Other components of the device can fill and flush input and output buffers using streams. A DMA handles these streams internally. In order to simplify kernel addressing, you might require the data to be stored in a specific way in the data memory. For instance, a tensor transposition might be needed to simplify matrix multiplication at the kernel level. You can define specific access patterns for this type of memory. Defining tiling parameters enables flexible addressing for local memories.

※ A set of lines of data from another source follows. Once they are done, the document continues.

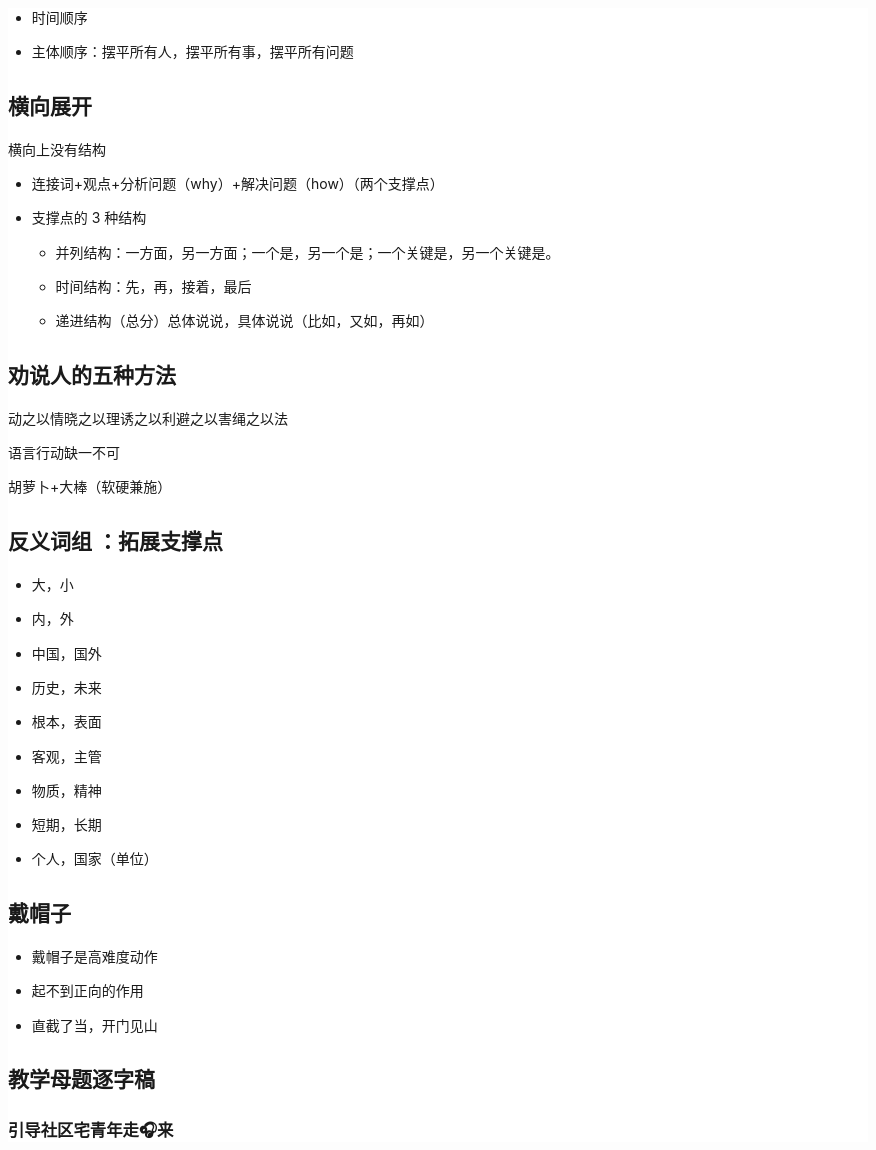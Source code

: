 -   时间顺序

-   主体顺序：摆平所有人，摆平所有事，摆平所有问题

## 横向展开

横向上没有结构

-   连接词+观点+分析问题（why）+解决问题（how）（两个支撑点）

-   支撑点的 3 种结构

    -   并列结构：一方面，另一方面；一个是，另一个是；一个关键是，另一个关键是。

    -   时间结构：先，再，接着，最后

    -   递进结构（总分）总体说说，具体说说（比如，又如，再如）

## 劝说人的五种方法

动之以情晓之以理诱之以利避之以害绳之以法

语言行动缺一不可

胡萝卜+大棒（软硬兼施）

## 反义词组 ：拓展支撑点

-   大，小

-   内，外

-   中国，国外

-   历史，未来

-   根本，表面

-   客观，主管

-   物质，精神

-   短期，长期

-   个人，国家（单位）

## 戴帽子

-   戴帽子是高难度动作

-   起不到正向的作用

-   直截了当，开门见山

## 教学母题逐字稿

### 引导社区宅青年走🎧来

The following code snippet demonstrates the API using the AI Engine data memory to perform a matrix multiplication where matrix B has been transposed:
class MatrixMultiply : public graph {
public:
input_port inA,inB;
output_port outC;
kernel MatMult;
MatrixMultiply() {
// kernel
MatMult = kernel::create(ClassicMatMult);
source(MatMult) = "src/matmult.cpp";
runtime<ratio>(MatMult) = 0.9;
// Connect Input A to MatMult Kernel
connect(inA, MatMult.in[0]);
dimensions(MatMult.in[0]) = {NColsA,NRowsA};
// Connect Input B to MatMult Kernel
connect(inB, MatMult.in[1]);
dimensions(MatMult.in[1]) = {NRowsB,NColsB};
/* tiling parameters to transpose matrix */
write_access(MatMult.in[1]) = adf::tiling(...);
// Connect MatMult Kernel to Output
connect(MatMult.out[0],outC);
dimensions(MatMult.out[0]) = {NColsC,NRowsC};
};
};
dimensions(MatMult.in[0]) = {NColsA,NRowsA};
You can set the size definition directly within the kernel.